Na última década, finalmente estamos vivenciando as dores causadas pelo abuso do poder punitivo do Estado diretamente no 1% mais favorecido da população, o que desde sempre acometeu as parcelas periféricas, vulneráveis e racializadas dos brasileiros, bem como aqueles que jamais desistiram de enfrentar o discurso dominante do punitivismo oligárquico que moldou nossa nação desde sua era colonial, e que, por isso, também acabaram vítimas dessa forma vil e "legalizada" de violência.

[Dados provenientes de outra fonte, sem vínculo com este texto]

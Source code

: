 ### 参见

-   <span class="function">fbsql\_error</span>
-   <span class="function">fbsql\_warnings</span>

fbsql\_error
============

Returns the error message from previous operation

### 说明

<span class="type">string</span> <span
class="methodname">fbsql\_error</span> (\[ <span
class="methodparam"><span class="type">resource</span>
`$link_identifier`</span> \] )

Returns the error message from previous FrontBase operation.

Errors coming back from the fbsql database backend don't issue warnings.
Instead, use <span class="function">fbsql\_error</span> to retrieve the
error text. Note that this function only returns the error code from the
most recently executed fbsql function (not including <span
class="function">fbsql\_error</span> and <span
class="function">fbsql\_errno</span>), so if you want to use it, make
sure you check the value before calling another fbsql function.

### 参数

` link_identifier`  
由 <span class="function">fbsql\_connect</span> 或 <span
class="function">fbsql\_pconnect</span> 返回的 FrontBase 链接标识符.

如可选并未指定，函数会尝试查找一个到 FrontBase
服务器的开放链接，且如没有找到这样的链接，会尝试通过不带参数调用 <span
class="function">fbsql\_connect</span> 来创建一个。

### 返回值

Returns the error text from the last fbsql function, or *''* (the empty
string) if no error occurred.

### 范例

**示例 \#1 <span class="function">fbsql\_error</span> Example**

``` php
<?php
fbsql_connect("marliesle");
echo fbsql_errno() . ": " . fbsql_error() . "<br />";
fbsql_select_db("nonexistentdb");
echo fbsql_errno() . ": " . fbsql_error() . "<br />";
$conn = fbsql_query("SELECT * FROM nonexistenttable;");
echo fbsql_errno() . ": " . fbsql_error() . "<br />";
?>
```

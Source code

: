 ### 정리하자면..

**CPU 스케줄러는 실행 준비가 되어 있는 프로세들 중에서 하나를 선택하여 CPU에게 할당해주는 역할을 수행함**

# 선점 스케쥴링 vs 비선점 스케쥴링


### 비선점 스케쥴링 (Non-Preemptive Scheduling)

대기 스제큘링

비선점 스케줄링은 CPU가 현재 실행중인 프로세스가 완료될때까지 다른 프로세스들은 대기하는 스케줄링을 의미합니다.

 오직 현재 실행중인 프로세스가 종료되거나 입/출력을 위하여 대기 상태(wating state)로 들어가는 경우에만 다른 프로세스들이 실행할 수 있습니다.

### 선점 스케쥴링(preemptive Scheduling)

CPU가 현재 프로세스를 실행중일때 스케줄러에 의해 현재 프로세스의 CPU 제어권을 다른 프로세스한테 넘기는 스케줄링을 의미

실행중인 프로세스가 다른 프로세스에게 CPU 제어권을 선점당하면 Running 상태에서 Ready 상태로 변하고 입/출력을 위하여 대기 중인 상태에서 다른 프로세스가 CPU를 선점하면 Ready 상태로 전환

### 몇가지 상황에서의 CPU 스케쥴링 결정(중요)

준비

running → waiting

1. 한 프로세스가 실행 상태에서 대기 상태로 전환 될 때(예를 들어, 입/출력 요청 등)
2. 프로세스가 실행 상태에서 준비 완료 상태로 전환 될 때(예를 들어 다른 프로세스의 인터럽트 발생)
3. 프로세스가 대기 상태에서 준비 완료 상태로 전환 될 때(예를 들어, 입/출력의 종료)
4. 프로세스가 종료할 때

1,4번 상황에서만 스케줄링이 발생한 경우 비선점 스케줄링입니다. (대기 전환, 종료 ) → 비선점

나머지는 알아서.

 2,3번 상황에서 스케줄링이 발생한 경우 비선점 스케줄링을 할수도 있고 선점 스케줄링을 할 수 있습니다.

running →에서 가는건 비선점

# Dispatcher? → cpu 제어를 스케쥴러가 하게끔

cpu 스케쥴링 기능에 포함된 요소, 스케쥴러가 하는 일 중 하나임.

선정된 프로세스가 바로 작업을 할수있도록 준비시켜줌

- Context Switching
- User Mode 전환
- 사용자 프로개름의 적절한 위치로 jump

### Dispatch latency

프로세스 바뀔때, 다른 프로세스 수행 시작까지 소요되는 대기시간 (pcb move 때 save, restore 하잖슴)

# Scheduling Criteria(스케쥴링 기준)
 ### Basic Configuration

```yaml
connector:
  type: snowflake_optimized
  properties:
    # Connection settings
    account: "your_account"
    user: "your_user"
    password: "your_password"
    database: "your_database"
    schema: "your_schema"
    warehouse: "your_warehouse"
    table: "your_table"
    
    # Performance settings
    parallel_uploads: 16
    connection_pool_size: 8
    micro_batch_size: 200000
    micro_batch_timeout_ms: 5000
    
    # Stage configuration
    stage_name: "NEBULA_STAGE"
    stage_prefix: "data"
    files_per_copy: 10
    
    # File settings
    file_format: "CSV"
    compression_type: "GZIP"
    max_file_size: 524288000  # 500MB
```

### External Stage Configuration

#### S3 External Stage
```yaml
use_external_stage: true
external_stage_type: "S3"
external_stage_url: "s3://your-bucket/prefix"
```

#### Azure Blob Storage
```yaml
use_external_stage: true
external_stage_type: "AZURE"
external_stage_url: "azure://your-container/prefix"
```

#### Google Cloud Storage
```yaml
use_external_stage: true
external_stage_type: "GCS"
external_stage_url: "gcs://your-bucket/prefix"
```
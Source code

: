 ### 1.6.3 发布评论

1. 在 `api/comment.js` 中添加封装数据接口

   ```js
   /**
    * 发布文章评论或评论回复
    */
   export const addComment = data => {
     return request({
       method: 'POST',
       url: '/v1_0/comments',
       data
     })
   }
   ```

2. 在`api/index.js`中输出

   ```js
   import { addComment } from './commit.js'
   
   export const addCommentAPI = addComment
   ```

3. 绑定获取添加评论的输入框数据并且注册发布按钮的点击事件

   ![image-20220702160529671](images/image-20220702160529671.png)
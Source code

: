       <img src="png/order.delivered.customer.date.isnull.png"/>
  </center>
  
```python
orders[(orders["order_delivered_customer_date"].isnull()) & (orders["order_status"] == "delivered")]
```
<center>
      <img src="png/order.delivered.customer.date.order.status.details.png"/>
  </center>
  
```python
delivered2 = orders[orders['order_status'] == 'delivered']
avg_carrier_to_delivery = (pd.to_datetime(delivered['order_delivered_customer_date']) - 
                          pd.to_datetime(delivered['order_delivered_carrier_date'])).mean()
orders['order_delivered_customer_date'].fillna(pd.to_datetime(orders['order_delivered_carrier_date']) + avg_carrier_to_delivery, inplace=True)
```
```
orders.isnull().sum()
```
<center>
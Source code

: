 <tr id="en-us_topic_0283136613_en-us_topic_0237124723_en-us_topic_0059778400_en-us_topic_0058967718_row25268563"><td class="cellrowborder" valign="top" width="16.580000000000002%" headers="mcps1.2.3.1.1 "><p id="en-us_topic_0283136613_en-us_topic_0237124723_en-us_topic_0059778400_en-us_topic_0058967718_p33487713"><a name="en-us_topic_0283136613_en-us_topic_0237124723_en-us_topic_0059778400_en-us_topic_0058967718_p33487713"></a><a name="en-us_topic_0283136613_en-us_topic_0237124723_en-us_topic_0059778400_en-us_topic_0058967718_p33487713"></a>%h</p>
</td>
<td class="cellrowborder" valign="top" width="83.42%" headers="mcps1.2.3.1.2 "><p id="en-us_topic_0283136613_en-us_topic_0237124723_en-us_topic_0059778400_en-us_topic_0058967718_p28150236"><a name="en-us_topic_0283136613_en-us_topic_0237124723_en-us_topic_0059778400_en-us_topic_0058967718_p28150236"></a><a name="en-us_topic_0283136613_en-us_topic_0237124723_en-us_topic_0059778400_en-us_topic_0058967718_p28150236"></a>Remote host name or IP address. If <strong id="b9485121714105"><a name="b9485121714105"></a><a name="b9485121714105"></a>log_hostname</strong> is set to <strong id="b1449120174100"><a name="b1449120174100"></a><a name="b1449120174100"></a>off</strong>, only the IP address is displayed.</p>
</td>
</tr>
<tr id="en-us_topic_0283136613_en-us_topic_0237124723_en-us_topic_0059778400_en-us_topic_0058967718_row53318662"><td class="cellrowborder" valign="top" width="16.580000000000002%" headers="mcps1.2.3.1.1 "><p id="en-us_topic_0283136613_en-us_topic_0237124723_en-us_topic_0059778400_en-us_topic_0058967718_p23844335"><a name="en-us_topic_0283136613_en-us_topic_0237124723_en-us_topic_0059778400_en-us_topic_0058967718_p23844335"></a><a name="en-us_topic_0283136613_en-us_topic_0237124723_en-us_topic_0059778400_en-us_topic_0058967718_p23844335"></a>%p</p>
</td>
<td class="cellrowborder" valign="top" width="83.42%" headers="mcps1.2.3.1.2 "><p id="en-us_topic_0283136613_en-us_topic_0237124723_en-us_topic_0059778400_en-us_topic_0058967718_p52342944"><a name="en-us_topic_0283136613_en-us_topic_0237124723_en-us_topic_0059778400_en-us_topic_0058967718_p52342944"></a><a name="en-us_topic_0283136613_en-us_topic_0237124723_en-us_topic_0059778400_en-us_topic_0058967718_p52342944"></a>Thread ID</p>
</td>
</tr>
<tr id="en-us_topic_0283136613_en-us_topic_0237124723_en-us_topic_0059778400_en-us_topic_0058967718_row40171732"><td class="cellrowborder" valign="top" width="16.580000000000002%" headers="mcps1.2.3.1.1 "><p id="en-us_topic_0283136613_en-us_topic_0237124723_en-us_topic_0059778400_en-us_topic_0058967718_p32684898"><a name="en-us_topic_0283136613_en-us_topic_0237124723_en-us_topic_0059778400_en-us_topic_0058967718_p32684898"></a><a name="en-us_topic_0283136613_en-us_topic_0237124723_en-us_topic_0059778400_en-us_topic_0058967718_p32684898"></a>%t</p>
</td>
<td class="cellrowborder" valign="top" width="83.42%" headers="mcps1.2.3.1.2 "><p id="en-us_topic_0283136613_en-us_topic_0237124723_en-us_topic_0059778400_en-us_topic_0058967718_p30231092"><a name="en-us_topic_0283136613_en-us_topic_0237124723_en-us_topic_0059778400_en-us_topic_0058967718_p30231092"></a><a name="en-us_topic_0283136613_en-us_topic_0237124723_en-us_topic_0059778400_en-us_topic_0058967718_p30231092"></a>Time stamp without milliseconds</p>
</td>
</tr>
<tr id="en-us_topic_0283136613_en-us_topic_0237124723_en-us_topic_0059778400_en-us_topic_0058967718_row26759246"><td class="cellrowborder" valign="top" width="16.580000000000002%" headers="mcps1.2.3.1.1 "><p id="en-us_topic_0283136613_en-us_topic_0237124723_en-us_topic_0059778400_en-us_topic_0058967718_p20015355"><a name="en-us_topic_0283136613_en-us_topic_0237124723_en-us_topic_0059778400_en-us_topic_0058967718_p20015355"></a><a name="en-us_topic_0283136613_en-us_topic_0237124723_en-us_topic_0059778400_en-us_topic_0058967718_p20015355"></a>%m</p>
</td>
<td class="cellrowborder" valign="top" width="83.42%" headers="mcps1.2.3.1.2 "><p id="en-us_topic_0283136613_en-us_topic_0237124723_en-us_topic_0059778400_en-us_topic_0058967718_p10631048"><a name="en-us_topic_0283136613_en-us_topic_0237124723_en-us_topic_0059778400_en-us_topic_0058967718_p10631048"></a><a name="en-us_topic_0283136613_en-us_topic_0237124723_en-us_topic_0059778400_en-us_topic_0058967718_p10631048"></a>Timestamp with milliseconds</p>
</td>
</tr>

Mas, para além de retirar da latência os estragos incalculáveis e mortais do abuso do direito de punir como instrumento de poder — já que pela primeira vez atingiu massiva e totalmente também a classe média intelectualizada e burguesa, colocando-a sob a trágica e genocida gestão de uma crise sanitária sem precedentes de um presidente lunático e ignóbil, tudo graças à interferência política do sistema de Justiça no processo eleitoral do país —, a fatídica operação "lava-jato" escancara o problema narcísico de parcela dos juízes criminais brasileiros (felizmente, não todos), e as atrocidades constitucionais que esse "ator narcísico" pode cometer para afirmar sua "autoridade social".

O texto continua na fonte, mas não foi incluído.